Within this thread, we rhyme instead

I messed up the last line.

Corrected version:

There was a Doper from Nantucket
Who built sandcastles using a bucket.
A great wave washed away
His castles one day.
He shrugged and said, “Oh, fuck it.”

My dinner party was, alas,
without me, as I am an ass.

I awoke at seven-thirty
with a head full of hurty.

Now the fridge is dead
and I must be gone the morrow instead.

All the frozen goodies will be lost;
we will replace them, no matter the cost.

The box will be fixed, thank you Roebucks and Sears;
the food will be nixed, as I would Britney Spears.

I shall wind down this drivel anon;
as I have a friend named Ron.

That was a forced rhyme;
but I am out of time.

Farewell kiddies, and think
before you take the next drink.

And one last little run
(Oh gods! tell me he’s done?)

Here I sit, broken handed;
tried to post but only landed.

We have a new user named Verick
At whose new-to-us features we stare-ick.
(S)He only posts rhyme
With fair meter and time
But (s)he does so with plenty of flair-ick!

This thread is sure catching on fire
The prose becomes faster and drier
It’s clear we compete
for the “best poet” seat
But the content’s - er - deeper and higher. (eh hem)

I’m sure that the OP was trying
To spur on an art which is dying.
While this may be true
I think this thread is due
For an old-fashioned Southern pan-frying.

The poems I’m not criticizing!
They’re helping with smarting and wiseing!
Why, I feel my brain
It’s expanding again!
It’s okay.
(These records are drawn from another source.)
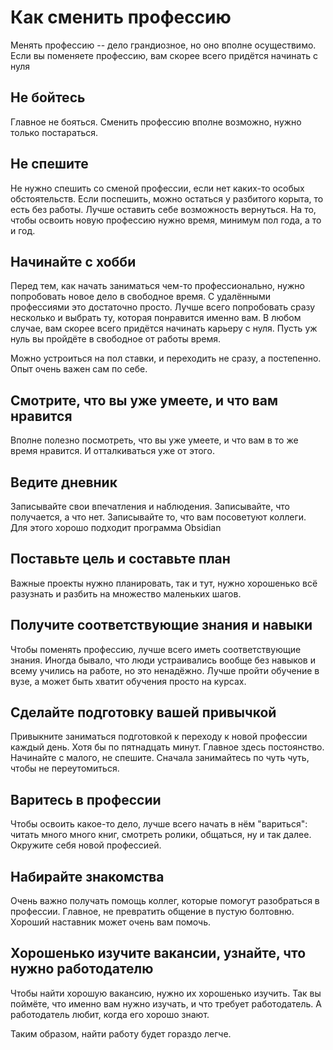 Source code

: # Как сменить профессию
Менять профессию -- дело грандиозное, но оно вполне осуществимо.
Если вы поменяете профессию, вам скорее всего придётся начинать с нуля

## Не бойтесь
Главное не бояться. Сменить профессию вполне возможно, нужно только постараться.

## Не спешите
Не нужно спешить со сменой профессии, если нет каких-то особых обстоятельств.
Если поспешить, можно остаться у разбитого корыта, то есть без работы. Лучше оставить себе возможность вернуться. На то, чтобы освоить новую профессию нужно время, минимум пол года, а то и год.

## Начинайте с хобби
Перед тем, как начать заниматься чем-то профессионально, нужно попробовать новое дело в свободное время. С удалёнными профессиями это достаточно просто. Лучше всего попробовать сразу несколько и выбрать ту, которая понравится именно вам. В любом случае, вам скорее всего придётся начинать карьеру с нуля. Пусть уж нуль вы пройдёте в свободное от работы время.

Можно устроиться на пол ставки, и переходить не сразу, а постепенно. Опыт очень важен сам по себе.

## Смотрите, что вы уже умеете, и что вам нравится
Вполне полезно посмотреть, что вы уже умеете, и что вам в то же время нравится. И отталкиваться уже от этого.

## Ведите дневник
Записывайте свои впечатления и наблюдения. Записывайте, что получается, а что нет. Записывайте то, что вам посоветуют коллеги. Для этого хорошо подходит программа Obsidian 

## Поставьте цель и составьте план
Важные проекты нужно планировать, так и тут, нужно хорошенько всё разузнать и разбить на множество маленьких шагов.

## Получите соответствующие знания и навыки
Чтобы поменять профессию, лучше всего иметь соответствующие знания. Иногда бывало, что люди устраивались вообще без навыков и всему учились на работе, но это ненадёжно. Лучше пройти обучение в вузе, а может быть хватит обучения просто на курсах.

## Сделайте подготовку вашей привычкой
Привыкните заниматься подготовкой к переходу к новой профессии каждый день. Хотя бы по пятнадцать минут. Главное здесь постоянство. Начинайте с малого, не спешите. Сначала занимайтесь по чуть чуть, чтобы не переутомиться.

## Варитесь в профессии
Чтобы освоить какое-то дело, лучше всего начать в нём "вариться": читать много много книг, смотреть ролики, общаться, ну и так далее. Окружите себя новой профессией.

## Набирайте знакомства
Очень важно получать помощь коллег, которые помогут разобраться в профессии. Главное, не превратить общение в пустую болтовню. Хороший наставник может очень вам помочь.

## Хорошенько изучите вакансии, узнайте, что нужно работодателю
Чтобы найти хорошую вакансию, нужно их хорошенько изучить. Так вы поймёте, что именно вам нужно изучать, и что требует работодатель. А работодатель любит, когда его хорошо знают.

Таким образом, найти работу будет гораздо легче. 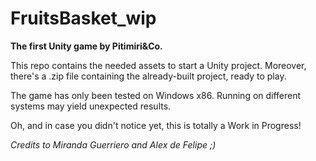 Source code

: # FruitsBasket_wip
**The first Unity game by Pitimiri&amp;Co.**

This repo contains the needed assets to start a Unity project. Moreover, there's a .zip file containing the already-built project, ready to play.

The game has only been tested on Windows x86. Running on different systems may yield unexpected results.

Oh, and in case you didn't notice yet, this is totally a Work in Progress!

*Credits to Miranda Guerriero and Alex de Felipe ;)*
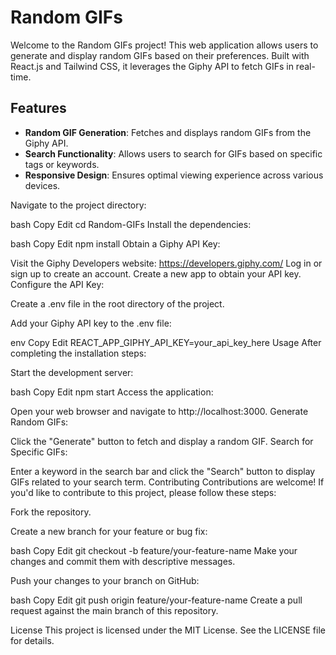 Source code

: # Random GIFs

Welcome to the Random GIFs project! This web application allows users to generate and display random GIFs based on their preferences. Built with React.js and Tailwind CSS, it leverages the Giphy API to fetch GIFs in real-time.

## Features

- **Random GIF Generation**: Fetches and displays random GIFs from the Giphy API.
- **Search Functionality**: Allows users to search for GIFs based on specific tags or keywords.
- **Responsive Design**: Ensures optimal viewing experience across various devices.

Navigate to the project directory:

bash
Copy
Edit
cd Random-GIFs
Install the dependencies:

bash
Copy
Edit
npm install
Obtain a Giphy API Key:

Visit the Giphy Developers website: https://developers.giphy.com/
Log in or sign up to create an account.
Create a new app to obtain your API key.
Configure the API Key:

Create a .env file in the root directory of the project.

Add your Giphy API key to the .env file:

env
Copy
Edit
REACT_APP_GIPHY_API_KEY=your_api_key_here
Usage
After completing the installation steps:

Start the development server:

bash
Copy
Edit
npm start
Access the application:

Open your web browser and navigate to http://localhost:3000.
Generate Random GIFs:

Click the "Generate" button to fetch and display a random GIF.
Search for Specific GIFs:

Enter a keyword in the search bar and click the "Search" button to display GIFs related to your search term.
Contributing
Contributions are welcome! If you'd like to contribute to this project, please follow these steps:

Fork the repository.

Create a new branch for your feature or bug fix:

bash
Copy
Edit
git checkout -b feature/your-feature-name
Make your changes and commit them with descriptive messages.

Push your changes to your branch on GitHub:

bash
Copy
Edit
git push origin feature/your-feature-name
Create a pull request against the main branch of this repository.

License
This project is licensed under the MIT License. See the LICENSE file for details.

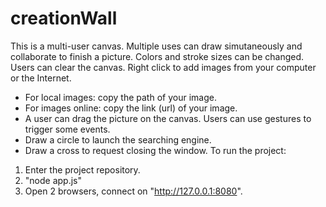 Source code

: # creationWall
This is a multi-user canvas. 
Multiple uses can draw simutaneously and collaborate to finish a picture. 
Colors and stroke sizes can be changed. 
Users can clear the canvas.
Right click to add images from your computer or the Internet.
  - For local images: copy the path of your image.
  - For images online: copy the link (url) of your image.
  - A user can drag the picture on the canvas.
Users can use gestures to trigger some events.
  - Draw a circle to launch the searching engine.
  - Draw a cross to request closing the window.
To run the project:
1. Enter the project repository.
2. "node app.js"
3. Open 2 browsers, connect on "http://127.0.0.1:8080".


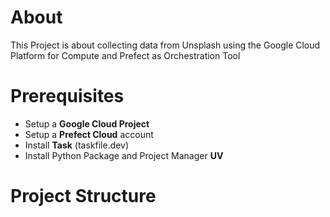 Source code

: # About
This Project is about collecting data from Unsplash using the Google Cloud Platform 
for Compute and Prefect as Orchestration Tool

# Prerequisites
- Setup a **Google Cloud Project**
- Setup a **Prefect Cloud** account
- Install **Task** (taskfile.dev)
- Install Python Package and Project Manager **UV**

# Project Structure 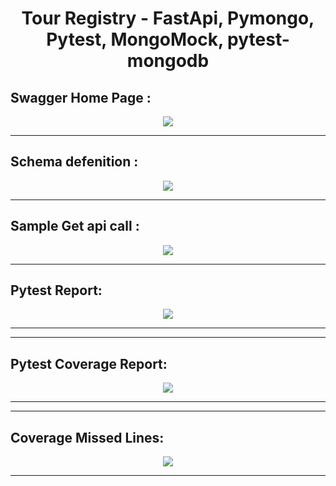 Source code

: <div align="center">

<h1>Tour Registry - FastApi, Pymongo, Pytest, MongoMock, pytest-mongodb</h1>


<h2 align="left">Swagger Home Page : </h2>

<img src="https://github.com/SelvaKumar1995sri/zoo_registry/blob/f35e6b54829120b3ef74f6b95852044acadb492d/output/00_swagger_home.png" > 

<hr>
<h2 align="left">Schema defenition : </h2>

<img src="https://github.com/SelvaKumar1995sri/zoo_registry/blob/main/output/02_schema.png" > 
 <hr>
 <h2 align="left">Sample Get api call : </h2>

<img src="https://github.com/SelvaKumar1995sri/zoo_registry/blob/main/output/01_view_all.png" > 
 <hr>
  <h2 align="left">Pytest Report: </h2>

<img src="https://github.com/SelvaKumar1995sri/zoo_registry/blob/main/output/05_pytest.png" > 
 <hr>
  <hr>
  <h2 align="left">Pytest Coverage Report: </h2>

<img src="https://github.com/SelvaKumar1995sri/zoo_registry/blob/main/output/03_coverage.png" > 
 <hr>
  <hr>
  <h2 align="left">Coverage Missed Lines: </h2>

<img src="https://github.com/SelvaKumar1995sri/zoo_registry/blob/main/output/04_cov_missed_line.png" > 
 <hr>

</div> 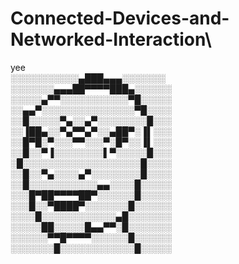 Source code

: # Connected-Devices-and-Networked-Interaction\
yee<br>
░░░░░░░░░░░▄███▄▄▄░░░░░░░<br>
░░░░░░░▄▄▄██▀▀▀▀███▄░░░░░░<br>
░░░░░▄▀▀░░░░░░░░░░░▀█░░░░░<br>
░░▄▄▀░░░░░░░░░░░░░░░▀█░░░░<br>
░░█░░░░░▀▄░░▄▀░░░░░░░░█░░░<br>
░░▐██▄░░▀▄▀▀▄▀░░▄██▀░▐▌░░░<br>
░░█▀█░▀░░░▀▀░░░▀░█▀░░▐▌░░░<br>
░░█░░▀▐░░░░░░░░▌▀░░░░░█░░░<br>
░█░░░░░░░░░░░░░░░░░░░█░░░░<br>
░░█░░▀▄░░░░▄▀░░░░░░░░█░░░░<br>
░░█░░░░░░░░░░░▄▄░░░░█░░░░░<br>
░░░█▀██▀▀▀▀██▀░░░░░░█░░░░░<br>
░░░█░░▀████▀░░░░░░░█░░░░░░<br>
░░░░█░░░░░░░░░░░░▄█░░░░░░░<br>
░░░░░██░░░░░█▄▄▀▀░█░░░░░░░<br>
░░░░░░▀▀█▀▀▀▀░░░░░░█░░░░░░<br>
░░░░░░░█░░░░░░░░░░░░█░░░░░<br>
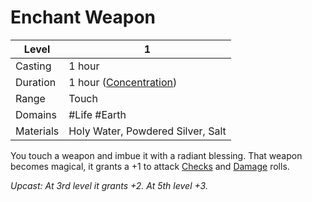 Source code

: # Enchant Weapon

| Level     | 1                                                   |
| --------- | --------------------------------------------------- |
| Casting   | 1 hour                                              |
| Duration  | 1 hour ([Concentration](../../../Concentration.md)) |
| Range     | Touch                                               |
| Domains   | #Life #Earth                                        |
| Materials | Holy Water, Powdered Silver, Salt                   |
You touch a weapon and imbue it with a radiant blessing. That weapon becomes magical, it grants a +1 to attack [Checks](../../../../Game%20Structure/Check.md) and [Damage](../../../../Damage%20Types/All%20Damage%20Types.md) rolls.

*Upcast: At 3rd level it grants +2. At 5th level +3.* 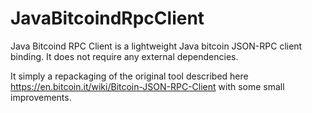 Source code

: JavaBitcoindRpcClient
=====================

Java Bitcoind RPC Client is a lightweight Java bitcoin JSON-RPC client binding. It does not require any external dependencies.

It simply a repackaging of the original tool described here https://en.bitcoin.it/wiki/Bitcoin-JSON-RPC-Client with some small improvements.
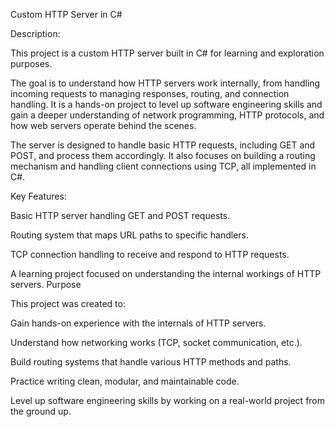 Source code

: Custom HTTP Server in C#

Description:

This project is a custom HTTP server built in C# for learning and exploration purposes. 

The goal is to understand how HTTP servers work internally, from handling incoming requests to managing responses, routing, and connection handling. It is a hands-on project to level up software engineering skills and gain a deeper understanding of network programming, HTTP protocols, and how web servers operate behind the scenes.

The server is designed to handle basic HTTP requests, including GET and POST, and process them accordingly. It also focuses on building a routing mechanism and handling client connections using TCP, all implemented in C#.

Key Features:

Basic HTTP server handling GET and POST requests.

Routing system that maps URL paths to specific handlers.

TCP connection handling to receive and respond to HTTP requests.

A learning project focused on understanding the internal workings of HTTP servers.
Purpose

This project was created to:

Gain hands-on experience with the internals of HTTP servers.

Understand how networking works (TCP, socket communication, etc.).

Build routing systems that handle various HTTP methods and paths.

Practice writing clean, modular, and maintainable code.

Level up software engineering skills by working on a real-world project from the ground up.
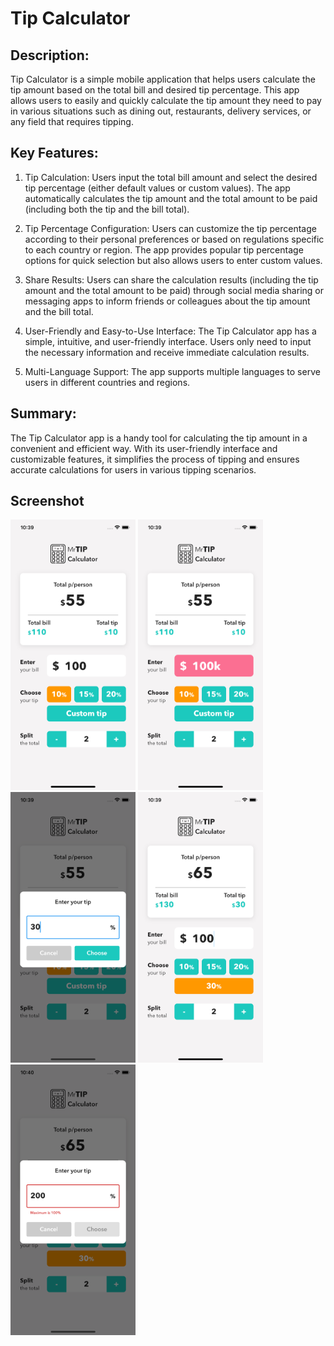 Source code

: # Tip Calculator

## Description:
Tip Calculator is a simple mobile application that helps users calculate the tip amount based on the total bill and desired tip percentage. This app allows users to easily and quickly calculate the tip amount they need to pay in various situations such as dining out, restaurants, delivery services, or any field that requires tipping.

## Key Features:

1. Tip Calculation: Users input the total bill amount and select the desired tip percentage (either default values or custom values). The app automatically calculates the tip amount and the total amount to be paid (including both the tip and the bill total).

2. Tip Percentage Configuration: Users can customize the tip percentage according to their personal preferences or based on regulations specific to each country or region. The app provides popular tip percentage options for quick selection but also allows users to enter custom values.

3. Share Results: Users can share the calculation results (including the tip amount and the total amount to be paid) through social media sharing or messaging apps to inform friends or colleagues about the tip amount and the bill total.

4. User-Friendly and Easy-to-Use Interface: The Tip Calculator app has a simple, intuitive, and user-friendly interface. Users only need to input the necessary information and receive immediate calculation results.

5. Multi-Language Support: The app supports multiple languages to serve users in different countries and regions.

## Summary:
The Tip Calculator app is a handy tool for calculating the tip amount in a convenient and efficient way. With its user-friendly interface and customizable features, it simplifies the process of tipping and ensures accurate calculations for users in various tipping scenarios.

## Screenshot
<p float="left">
  <img src="./screenshot/pic1.png" width="200" />
  <img src="./screenshot/pic2.png" width="200" />
  <img src="./screenshot/pic3.png" width="200" />
  <img src="./screenshot/pic4.png" width="200" />
  <img src="./screenshot/pic5.png" width="200" />
</p>
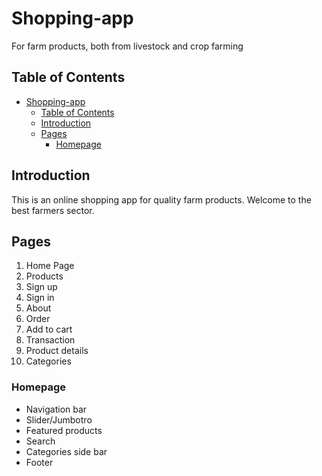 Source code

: # Shopping-app

For farm products, both from livestock and crop farming



## Table of Contents

- [Shopping-app](#shopping-app)
  - [Table of Contents](#table-of-contents)
  - [Introduction](#introduction)
  - [Pages](#pages)
    - [Homepage](#homepage)

## Introduction

This is an online shopping app for quality farm products. Welcome to the best farmers sector.

## Pages

1. Home Page
2. Products
3. Sign up 
4. Sign in
5. About
6. Order
7. Add to cart
8. Transaction
9. Product details
10. Categories

### Homepage

- Navigation bar
- Slider/Jumbotro
- Featured products
- Search
- Categories side bar
- Footer



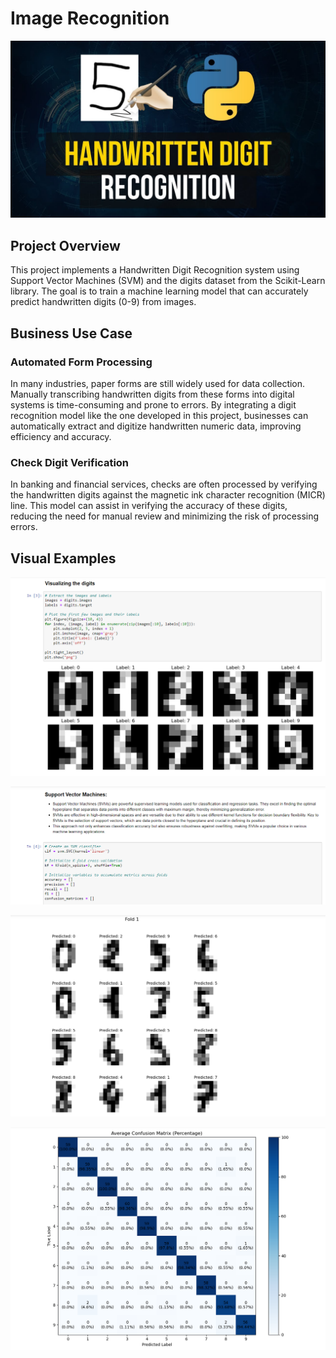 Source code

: # Image Recognition

![alt text](https://github.com/denisgaribovic/image-recognition/blob/main/Pictures/Banner.jpg)

## Project Overview

This project implements a Handwritten Digit Recognition system using Support Vector Machines (SVM) and the digits dataset from the Scikit-Learn library. The goal is to train a machine learning model that can accurately predict handwritten digits (0-9) from images.

## Business Use Case

### Automated Form Processing
In many industries, paper forms are still widely used for data collection. Manually transcribing handwritten digits from these forms into digital systems is time-consuming and prone to errors. By integrating a digit recognition model like the one developed in this project, businesses can automatically extract and digitize handwritten numeric data, improving efficiency and accuracy.

### Check Digit Verification
In banking and financial services, checks are often processed by verifying the handwritten digits against the magnetic ink character recognition (MICR) line. This model can assist in verifying the accuracy of these digits, reducing the need for manual review and minimizing the risk of processing errors.

## Visual Examples

![alt text](https://github.com/denisgaribovic/image-recognition/blob/main/Pictures/Example%201.png)

![alt text](https://github.com/denisgaribovic/image-recognition/blob/main/Pictures/Example%202.png)

![alt text](https://github.com/denisgaribovic/image-recognition/blob/main/Pictures/Example%203.png)

![alt text](https://github.com/denisgaribovic/image-recognition/blob/main/Pictures/Example%204.png)
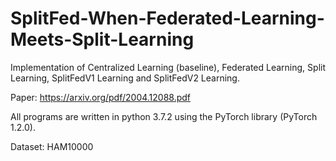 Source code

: # SplitFed-When-Federated-Learning-Meets-Split-Learning

Implementation of Centralized Learning (baseline), Federated Learning, Split Learning, SplitFedV1 Learning and SplitFedV2 Learning.

Paper: https://arxiv.org/pdf/2004.12088.pdf

All programs are written in python 3.7.2 using the PyTorch library (PyTorch 1.2.0).

Dataset: HAM10000
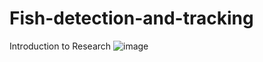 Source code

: # Fish-detection-and-tracking
Introduction to Research
![image](https://user-images.githubusercontent.com/43316350/56355851-a6741880-61d7-11e9-8162-ef41efafef20.png)
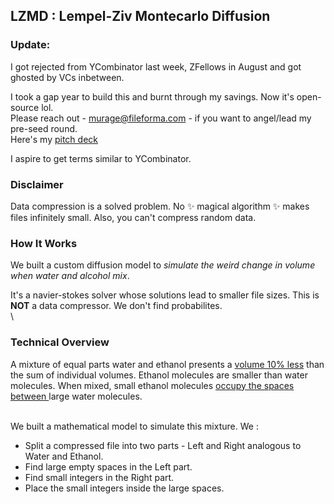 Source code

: ## LZMD : Lempel-Ziv Montecarlo Diffusion

### Update:
I got rejected from YCombinator last week, ZFellows in August and got ghosted by VCs inbetween. 

I took a gap year to build this and burnt through my savings. Now it's open-source lol.
\
Please reach out - murage@fileforma.com - if you want to angel/lead my pre-seed round. 
\
Here's my [pitch deck](https://docs.google.com/presentation/d/1jzcLHrZaQfi0oOKk9JtY_K_IfVrcVjTeQgZzMfiYNm4/edit)

I aspire to get terms similar to YCombinator.
### Disclaimer
Data compression is a solved problem. No ✨ magical algorithm ✨ makes files infinitely small. Also, you can't compress random data.

### How It Works
We built a custom diffusion model to *simulate the weird change in volume when water and alcohol mix*.

It's a navier-stokes solver whose solutions lead to smaller file sizes. This is **NOT** a data compressor. We don't find probabilites.  
\

### Technical Overview

A mixture of equal parts water and ethanol presents a [volume 10% less](https://www.flinnsci.com/api/library/Download/bc2d91b9d50f4ead80c9ff320b9a4419) than the sum of individual volumes.
Ethanol molecules are smaller than water molecules. When mixed, small ethanol molecules [occupy the spaces between ](https://www.thoughtco.com/miscibility-of-fluids-608180) large water molecules. 

\
We built a mathematical model to simulate this mixture. We :
- Split a compressed file into two parts - Left and Right analogous to Water and Ethanol.
- Find large empty spaces in the Left part.
- Find small integers in the Right part.
- Place the small integers inside the large spaces.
I’m used to it resizing.

I’ve written this all on the fly
I hope it’s an adequate try.
It’s gone long enough
Now the rhyming is tough
So I’ll cheerfully bid you, “Bye bye!”

The users are radical
the poems are hysterical
the writers somatic
the readers erratic

it’s time for a nap
and all this will rap
ending with notes from a sap

and that’s that…

What joy to see
At least for me
So much rhyme
In a short time

I have to thank Hamadryad.
His hand at poetry he tryad!
He honored me with his verse.
And I have to admit, I’ve read worse.
So once again I humbly bow.
And wonder, What will happen now?

With mimes and authors and clowns
One can make errors with pronouns
And for posters here this is true
(But not the ones you hang up with glue)

Frozen verse on a summer’s day
Trapped in bytes and poised to unfurl
Even though the reader may
Not be a boy but instead a girl

On this thread I’d not be dumb on
to say Hama’s no girl, but a woman
I’m not sure how it would bend her
To make a mistake upon her gender

'Tis much better to be safe than sorry
('Tis better, really, to be hit by a lorry)
Than to unknowingly arouse the ire
Of said veritable weisenheimer


Paradox is not
When you speak of two doctors
This is not haiku

Orson opabinia
Liked to water zinnias
but then he snapped
and then he slapped
to death someone named Rinni-a.

My most humble apology,
If you feel that I’ve offended thee.
Your gender I seem to have twisted.
In the above words which I listed.
Next time I’ll be sure to check things out.
Please refrain, don’t scream, don’t shout.

I have learned the meaning of life,
It doesn’t lie in a job or a wife.
It’s not about the kids you’ve got,
nor the car parked (in your parking lot).

It’s not to worship on bended knee,
It’s not to conquer every enemy.
Meaning can’t be found in a book,
and it can’t be found in how we look.

Meaning must be found only in the now,
no matter the where, when, why, or the how.
Enjoy every moment, whatever it takes,
Find the good in the bad for goodness sakes.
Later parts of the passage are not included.